Indeed, Díaz does sing his community out of the silence through his characters and formal techniques. He seamlessly weaves Spanish words throughout the stories, thus pointedly bringing the hybrid language of American barrios, so often denigrated by English and Spanish speakers alike, into the realm of popular literature. Spanish also appears without italics, effectively negating its foreign-ness. (Sentences like this are common: “Find yourself another girl, Elvis advises…Clavo saca clavo. Nothing sacas nothing, you reply. No one will ever be like her.”) He also establishes the importance of his Latino readership by speaking directly to them, often in a confiding tone. (About a fancy resort in the Dominican Republic, he writes: “Let’s just say my abuelo has never been here, and neither has yours.”)
Although This Is How You Lose Her concentrates on romantic love and loss, some of the most poignant stories explore familial bonds and friendship. In “Nilda” and “The Pura Principle,” Yunior’s brother Rafa is terminally ill, yet in his frail state, he repeatedly rejects Yunior and his mother’s attempts to care for him. It’s an unusual depiction of a family’s struggle with sickness and death, striking for its portrayal of the failure of human connection to mitigate grief and suffering.
On a lighter note, friends play a significant and often comic role throughout This Is How You Lose Her. They are like a modern-day Greek chorus, weighing in forcefully and dramatically on the side of Yunior (“my boys”) and his girlfriend (“her girls”) whenever the relationship starts to fall apart. In “The Sun, the Moon, the Stars,” Yunior’s girlfriend considers whether to take him up on a free trip to the Dominican Republic, or drop him for being unfaithful: “Her girls, the sorest losers on the planet, advised her to take the trip and then never speak to me again.” Friends are also important for more minor characters, and Díaz’s descriptions of them are very funny.
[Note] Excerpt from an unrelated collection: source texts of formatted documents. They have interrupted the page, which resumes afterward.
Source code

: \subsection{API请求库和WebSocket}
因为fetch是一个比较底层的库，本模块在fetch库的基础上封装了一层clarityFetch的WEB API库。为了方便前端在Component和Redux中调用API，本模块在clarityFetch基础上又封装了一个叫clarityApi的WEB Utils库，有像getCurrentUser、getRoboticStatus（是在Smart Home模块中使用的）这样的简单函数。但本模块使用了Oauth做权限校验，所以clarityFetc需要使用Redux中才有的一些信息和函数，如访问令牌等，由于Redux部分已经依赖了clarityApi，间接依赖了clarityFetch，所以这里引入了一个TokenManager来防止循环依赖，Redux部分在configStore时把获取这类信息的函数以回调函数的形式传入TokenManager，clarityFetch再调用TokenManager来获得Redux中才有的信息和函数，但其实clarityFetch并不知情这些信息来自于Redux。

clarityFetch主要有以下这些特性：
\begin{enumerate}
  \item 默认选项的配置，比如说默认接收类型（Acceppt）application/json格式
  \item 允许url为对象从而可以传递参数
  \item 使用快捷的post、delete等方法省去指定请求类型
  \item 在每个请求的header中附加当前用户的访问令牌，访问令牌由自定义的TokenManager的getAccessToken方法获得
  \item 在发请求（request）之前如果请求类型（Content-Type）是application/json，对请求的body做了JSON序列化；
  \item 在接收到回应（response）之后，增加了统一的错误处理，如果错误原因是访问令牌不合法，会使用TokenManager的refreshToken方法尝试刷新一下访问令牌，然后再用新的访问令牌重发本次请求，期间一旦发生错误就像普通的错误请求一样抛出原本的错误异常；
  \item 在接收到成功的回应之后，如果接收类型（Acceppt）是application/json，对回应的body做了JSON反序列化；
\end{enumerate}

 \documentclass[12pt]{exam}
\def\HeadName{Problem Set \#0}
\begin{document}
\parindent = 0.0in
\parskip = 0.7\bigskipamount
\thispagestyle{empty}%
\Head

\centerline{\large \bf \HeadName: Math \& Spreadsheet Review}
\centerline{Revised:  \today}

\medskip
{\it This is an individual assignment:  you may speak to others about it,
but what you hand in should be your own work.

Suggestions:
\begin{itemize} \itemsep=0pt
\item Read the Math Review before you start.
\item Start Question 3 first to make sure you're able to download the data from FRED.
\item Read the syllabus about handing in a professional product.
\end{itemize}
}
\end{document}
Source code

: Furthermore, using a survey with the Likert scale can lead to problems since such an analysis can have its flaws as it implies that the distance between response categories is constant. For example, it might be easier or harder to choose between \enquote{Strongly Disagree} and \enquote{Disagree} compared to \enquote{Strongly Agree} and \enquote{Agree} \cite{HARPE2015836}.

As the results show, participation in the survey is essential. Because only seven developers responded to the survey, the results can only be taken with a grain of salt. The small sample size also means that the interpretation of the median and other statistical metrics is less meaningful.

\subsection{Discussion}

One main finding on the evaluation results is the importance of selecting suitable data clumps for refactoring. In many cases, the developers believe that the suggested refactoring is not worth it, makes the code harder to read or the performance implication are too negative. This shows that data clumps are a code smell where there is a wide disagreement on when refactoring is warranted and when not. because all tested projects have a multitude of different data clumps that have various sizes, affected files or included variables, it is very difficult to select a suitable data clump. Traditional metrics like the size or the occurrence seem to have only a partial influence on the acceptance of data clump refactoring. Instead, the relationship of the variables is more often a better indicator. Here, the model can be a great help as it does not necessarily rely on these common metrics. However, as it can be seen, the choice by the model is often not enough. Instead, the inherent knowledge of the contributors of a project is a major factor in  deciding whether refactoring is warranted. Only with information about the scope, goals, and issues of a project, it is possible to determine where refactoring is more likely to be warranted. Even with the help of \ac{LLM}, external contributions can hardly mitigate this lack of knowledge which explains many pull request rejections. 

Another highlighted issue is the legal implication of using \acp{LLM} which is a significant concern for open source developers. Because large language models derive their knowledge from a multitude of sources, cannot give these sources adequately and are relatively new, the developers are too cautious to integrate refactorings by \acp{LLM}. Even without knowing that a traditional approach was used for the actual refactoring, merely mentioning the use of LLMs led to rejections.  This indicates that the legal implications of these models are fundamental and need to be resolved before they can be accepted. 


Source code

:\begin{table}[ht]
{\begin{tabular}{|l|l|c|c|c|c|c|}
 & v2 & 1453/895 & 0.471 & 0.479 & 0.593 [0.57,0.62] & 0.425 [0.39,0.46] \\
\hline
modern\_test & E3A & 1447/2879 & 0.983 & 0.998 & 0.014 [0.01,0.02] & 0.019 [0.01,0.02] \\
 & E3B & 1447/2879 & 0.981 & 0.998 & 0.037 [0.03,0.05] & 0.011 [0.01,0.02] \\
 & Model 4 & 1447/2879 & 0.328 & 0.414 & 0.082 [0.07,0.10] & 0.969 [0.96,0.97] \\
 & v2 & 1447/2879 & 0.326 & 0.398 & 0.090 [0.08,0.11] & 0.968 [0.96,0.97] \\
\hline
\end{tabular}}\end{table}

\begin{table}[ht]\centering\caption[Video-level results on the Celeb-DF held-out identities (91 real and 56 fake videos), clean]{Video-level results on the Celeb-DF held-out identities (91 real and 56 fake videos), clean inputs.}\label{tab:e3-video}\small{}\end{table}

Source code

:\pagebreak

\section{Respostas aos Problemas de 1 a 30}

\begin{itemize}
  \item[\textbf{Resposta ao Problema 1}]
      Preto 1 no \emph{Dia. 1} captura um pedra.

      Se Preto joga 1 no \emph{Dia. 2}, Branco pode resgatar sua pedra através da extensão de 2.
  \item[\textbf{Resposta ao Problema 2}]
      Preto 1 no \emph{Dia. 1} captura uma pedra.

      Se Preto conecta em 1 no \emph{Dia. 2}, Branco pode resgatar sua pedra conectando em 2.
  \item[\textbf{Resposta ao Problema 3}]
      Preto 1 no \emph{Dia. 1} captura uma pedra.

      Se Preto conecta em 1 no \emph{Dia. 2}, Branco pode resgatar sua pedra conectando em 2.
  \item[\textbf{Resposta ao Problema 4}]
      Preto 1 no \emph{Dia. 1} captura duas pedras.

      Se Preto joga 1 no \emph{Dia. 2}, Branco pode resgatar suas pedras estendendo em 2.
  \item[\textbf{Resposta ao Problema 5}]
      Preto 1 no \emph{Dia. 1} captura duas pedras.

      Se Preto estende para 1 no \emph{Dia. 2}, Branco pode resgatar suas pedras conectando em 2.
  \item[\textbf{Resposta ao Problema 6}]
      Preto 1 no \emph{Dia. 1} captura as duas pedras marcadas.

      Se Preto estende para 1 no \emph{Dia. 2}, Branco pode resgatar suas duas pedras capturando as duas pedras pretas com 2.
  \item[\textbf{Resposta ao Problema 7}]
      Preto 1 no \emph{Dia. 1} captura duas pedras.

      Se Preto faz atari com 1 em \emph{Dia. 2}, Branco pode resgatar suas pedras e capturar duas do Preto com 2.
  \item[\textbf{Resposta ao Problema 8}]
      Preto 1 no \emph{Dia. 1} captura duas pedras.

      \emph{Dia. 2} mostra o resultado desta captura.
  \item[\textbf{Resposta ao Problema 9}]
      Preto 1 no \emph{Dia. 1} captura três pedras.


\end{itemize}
Yunior’s mother has a group of God-fearing confidants whom he calls the “Hallelujah Crew,” and his half-black girlfriend’s pals are the “Biracial Identity Crisis Support Group.”
“The Cheater’s Guide to Love,” a coming-of-age-of-the-artist story, is the perfect conclusion to This Is How You Lose Her. Yunior’s cheating costs him the love of his life, whom he refers to as “my ex.” As a coping mechanism, he becomes an obsessive exerciser, but he keeps getting injured; he tries to date other girls, but he is repeatedly spurned. He has moved from New York to white, homogenous Boston, where he is frequently the target of racism. Weakened physically, emotionally, and spiritually, and unable to get over the ex despite the passing of time, he finally turns to writing to give him a fresh star – in love and in life. Yunior is brutally honest in this story – he finally accepts that “the half-life of love is forever” – but also optimistic. We, the readers, finish the book feeling hopeful that like Yunior, we can also recover from our own errors and life’s unexpected challenges, and write a new chapter for ourselves.
Salam Hormat, Salam Senyum Kanggo Sedulur KabehAssalamu’alaikum Wr. Wb.Perkenalkan, Saya H.M.Jamil,SQ,MPd ingin meminta dagknuun Saudara dalam pemilihan Caleg DPR RI PPP 2009 Dapil Kebumen, Banjarnegara & Purbalingga.Semoga bermanfaat bagi kita semua.Wassalamu’alaikum Wr.Wb.